Revisiting Len Lye’s Jam Session

The following text was written to accompany one of the four exhibitions on display at the launch of the Len Lye Centre in 2015. The programme included the Four Fountains exhibition in the Large Works Gallery, the first in the Projection Series in the Len Lye Centre cinema and a small exhibition of drawings by Henri Gaudier-Brzeska. The main exhibition was Len Lye’s Jam Session which was necessarily an introduction to Len Lye for an audience largely encountering his work for the first time.

Thematically, the three Lye exhibitions all worked around Lye’s interest in music to varying degrees so this text served visitors with a short but unifying picture of Lye’s practice. However, the launch of a major new museum like the Len Lye Centre results in a great deal of writing and a fair portion of that writing goes unused, as is the case here. I’ve fixed a few errors in publishing it here close to 10 years on from drafting it.
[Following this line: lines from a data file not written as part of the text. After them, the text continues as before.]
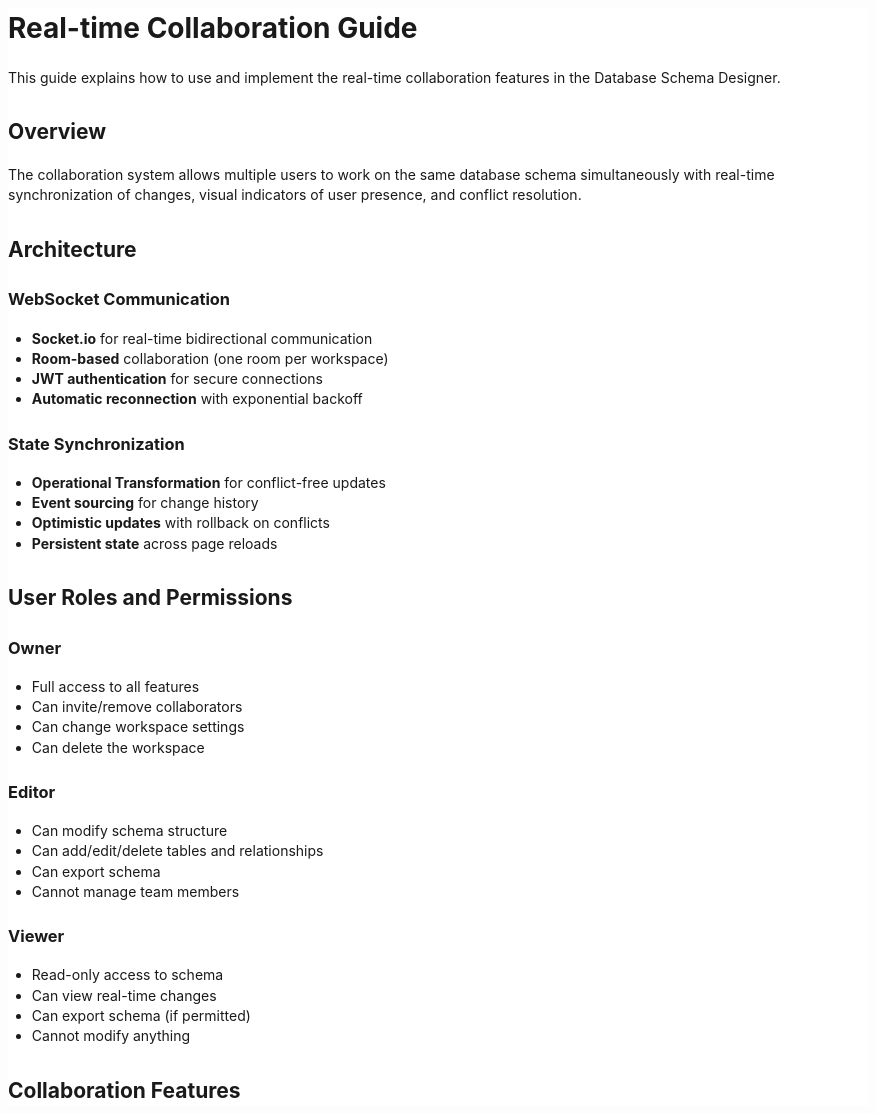 # Real-time Collaboration Guide

This guide explains how to use and implement the real-time collaboration features in the Database Schema Designer.

## Overview

The collaboration system allows multiple users to work on the same database schema simultaneously with real-time synchronization of changes, visual indicators of user presence, and conflict resolution.

## Architecture

### WebSocket Communication
- **Socket.io** for real-time bidirectional communication
- **Room-based** collaboration (one room per workspace)
- **JWT authentication** for secure connections
- **Automatic reconnection** with exponential backoff

### State Synchronization
- **Operational Transformation** for conflict-free updates
- **Event sourcing** for change history
- **Optimistic updates** with rollback on conflicts
- **Persistent state** across page reloads

## User Roles and Permissions

### Owner
- Full access to all features
- Can invite/remove collaborators
- Can change workspace settings
- Can delete the workspace

### Editor
- Can modify schema structure
- Can add/edit/delete tables and relationships
- Can export schema
- Cannot manage team members

### Viewer
- Read-only access to schema
- Can view real-time changes
- Can export schema (if permitted)
- Cannot modify anything

## Collaboration Features
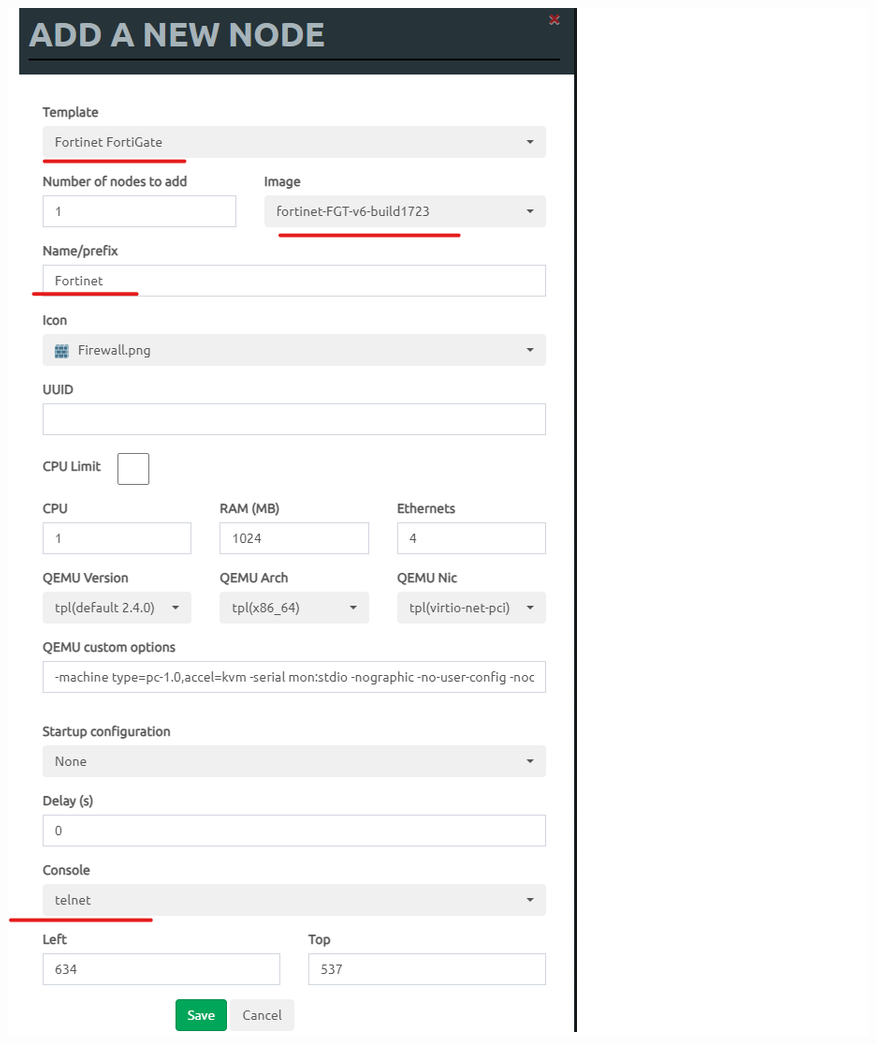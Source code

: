 ![Deploy an image](https://github.com/engineeringpenguins/reference/blob/main/Linked-Images/netsim/eve-node.png)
For a more detailed look at the jazz within Lye’s films can be found here in Projection Series #9: Len Lye’s Jazz with an accompanying essay by Nicolas Pillai.

All of the films by Lye referenced below can be viewed here.

 

Len Lye’s Jam Session

Len Lye Centre, 25 Jul – 29 Nov 2015

Curated by Paul Brobbel, text by Paul Brobbel (2015, revised 2024)
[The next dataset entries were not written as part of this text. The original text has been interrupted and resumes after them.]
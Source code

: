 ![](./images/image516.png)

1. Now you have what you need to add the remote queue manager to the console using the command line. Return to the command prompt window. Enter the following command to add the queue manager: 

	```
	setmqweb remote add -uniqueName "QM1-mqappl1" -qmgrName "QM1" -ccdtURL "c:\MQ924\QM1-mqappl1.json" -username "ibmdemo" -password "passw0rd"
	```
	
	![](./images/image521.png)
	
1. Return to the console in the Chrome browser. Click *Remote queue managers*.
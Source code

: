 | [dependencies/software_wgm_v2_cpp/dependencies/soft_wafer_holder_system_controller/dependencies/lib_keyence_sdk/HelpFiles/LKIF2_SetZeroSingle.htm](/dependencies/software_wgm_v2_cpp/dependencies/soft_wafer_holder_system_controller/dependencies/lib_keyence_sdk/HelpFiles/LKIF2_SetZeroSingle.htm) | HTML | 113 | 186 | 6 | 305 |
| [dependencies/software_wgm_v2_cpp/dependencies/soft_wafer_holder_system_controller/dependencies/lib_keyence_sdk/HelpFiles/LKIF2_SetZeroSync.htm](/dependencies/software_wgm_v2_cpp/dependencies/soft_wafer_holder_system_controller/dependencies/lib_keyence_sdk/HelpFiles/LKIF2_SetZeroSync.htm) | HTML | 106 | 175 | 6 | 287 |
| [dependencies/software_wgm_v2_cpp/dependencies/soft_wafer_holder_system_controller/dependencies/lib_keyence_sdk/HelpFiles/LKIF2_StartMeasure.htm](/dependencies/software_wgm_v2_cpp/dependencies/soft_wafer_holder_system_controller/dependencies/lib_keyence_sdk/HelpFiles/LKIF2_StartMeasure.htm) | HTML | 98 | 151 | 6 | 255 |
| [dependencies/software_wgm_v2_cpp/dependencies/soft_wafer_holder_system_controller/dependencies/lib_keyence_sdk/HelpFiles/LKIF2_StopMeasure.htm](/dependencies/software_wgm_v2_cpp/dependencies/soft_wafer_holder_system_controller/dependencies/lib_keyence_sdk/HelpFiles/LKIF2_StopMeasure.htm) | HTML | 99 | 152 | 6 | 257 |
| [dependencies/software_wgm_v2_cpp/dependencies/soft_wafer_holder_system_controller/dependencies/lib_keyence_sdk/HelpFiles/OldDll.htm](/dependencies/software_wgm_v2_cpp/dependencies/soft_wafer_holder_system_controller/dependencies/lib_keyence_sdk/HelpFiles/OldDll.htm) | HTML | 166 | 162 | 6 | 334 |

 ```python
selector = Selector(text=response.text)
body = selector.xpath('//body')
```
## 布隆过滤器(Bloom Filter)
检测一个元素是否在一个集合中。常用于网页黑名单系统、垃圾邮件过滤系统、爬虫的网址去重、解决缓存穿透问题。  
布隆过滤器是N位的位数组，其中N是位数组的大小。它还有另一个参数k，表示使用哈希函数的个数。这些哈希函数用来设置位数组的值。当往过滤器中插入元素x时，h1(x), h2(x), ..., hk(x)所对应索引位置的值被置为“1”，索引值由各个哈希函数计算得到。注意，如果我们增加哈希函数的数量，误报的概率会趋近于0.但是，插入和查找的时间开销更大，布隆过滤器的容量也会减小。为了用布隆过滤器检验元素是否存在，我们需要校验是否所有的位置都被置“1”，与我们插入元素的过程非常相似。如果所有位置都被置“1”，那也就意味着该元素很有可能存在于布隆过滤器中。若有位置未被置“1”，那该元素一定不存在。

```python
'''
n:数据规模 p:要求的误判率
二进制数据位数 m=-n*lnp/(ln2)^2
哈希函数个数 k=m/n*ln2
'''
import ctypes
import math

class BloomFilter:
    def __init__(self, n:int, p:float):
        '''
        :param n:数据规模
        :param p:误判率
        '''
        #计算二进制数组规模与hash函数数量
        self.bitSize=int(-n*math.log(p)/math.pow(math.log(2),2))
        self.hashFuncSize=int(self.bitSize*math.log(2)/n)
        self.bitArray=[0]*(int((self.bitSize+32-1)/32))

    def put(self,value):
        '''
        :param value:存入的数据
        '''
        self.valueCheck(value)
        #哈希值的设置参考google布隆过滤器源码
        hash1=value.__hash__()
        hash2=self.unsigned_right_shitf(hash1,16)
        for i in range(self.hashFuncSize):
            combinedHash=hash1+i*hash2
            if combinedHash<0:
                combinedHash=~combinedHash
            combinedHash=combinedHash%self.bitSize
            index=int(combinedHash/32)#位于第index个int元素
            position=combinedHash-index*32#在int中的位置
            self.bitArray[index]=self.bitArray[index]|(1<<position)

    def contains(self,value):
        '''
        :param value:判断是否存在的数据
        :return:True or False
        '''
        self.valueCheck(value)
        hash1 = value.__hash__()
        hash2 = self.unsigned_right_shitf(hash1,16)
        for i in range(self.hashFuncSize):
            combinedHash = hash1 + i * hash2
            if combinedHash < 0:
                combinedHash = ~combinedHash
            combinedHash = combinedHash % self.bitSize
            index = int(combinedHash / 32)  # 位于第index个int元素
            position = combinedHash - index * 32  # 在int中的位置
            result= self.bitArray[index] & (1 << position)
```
“Sound crazy people vibrate to sound and this is for them; it’s got some of
the sharpest astringent zings of sound that’s ever cut the air.” [1]

Sound crazy people! That’s Len Lye in a nutshell. An artist behind some of the most inventive films ever made. Creator of frenetic kinetic sculpture on a sublime scale. His theory of “Old Brain” knowledge deep in our D.N.A., Aotearoa New Zealand’s surrealist of the South Seas. (All wrapped up in his unique language, from plumbing the depths of the “Happiness Acid” to the rejoicing “Zizz!”)

The above quote comes from Len Lye in the mid-1960s as he contemplated his kinetic sculpture – in his own terms, “tangible motion sculpture”– as musical instruments. It’s a quote that welcomes you to Len Lye’s Jam Session, a survey of Lye’s practice to launch the Len Lye Centre and showcase the many highlights of the Len Lye Foundation Collection. Alongside the “zings” of his tangibles, Len Lye’s Jam Session offers a glimpse into the wider world of sound and music behind much of Lye’s practice.

Music is hard to separate from Lye’s work, coupled with his artistic beginnings here in Aotearoa New Zealand. Lye tells the story of sitting on a Wellington hill as a young man (around the age of 20) watching clouds roll by, thinking of John Constable’s technique of painting clouds in motion and realising that if you can paint something in motion you can create something with motion. This was Lye’s eureka moment, when “All of a sudden it hit me […] If there was such a thing as composing music, there could be such a thing as composing motion. After all, there are melodic figures, why can’t there be figures of motion?” [2] Lye proclaimed, “as an artist I compose motion”. [3]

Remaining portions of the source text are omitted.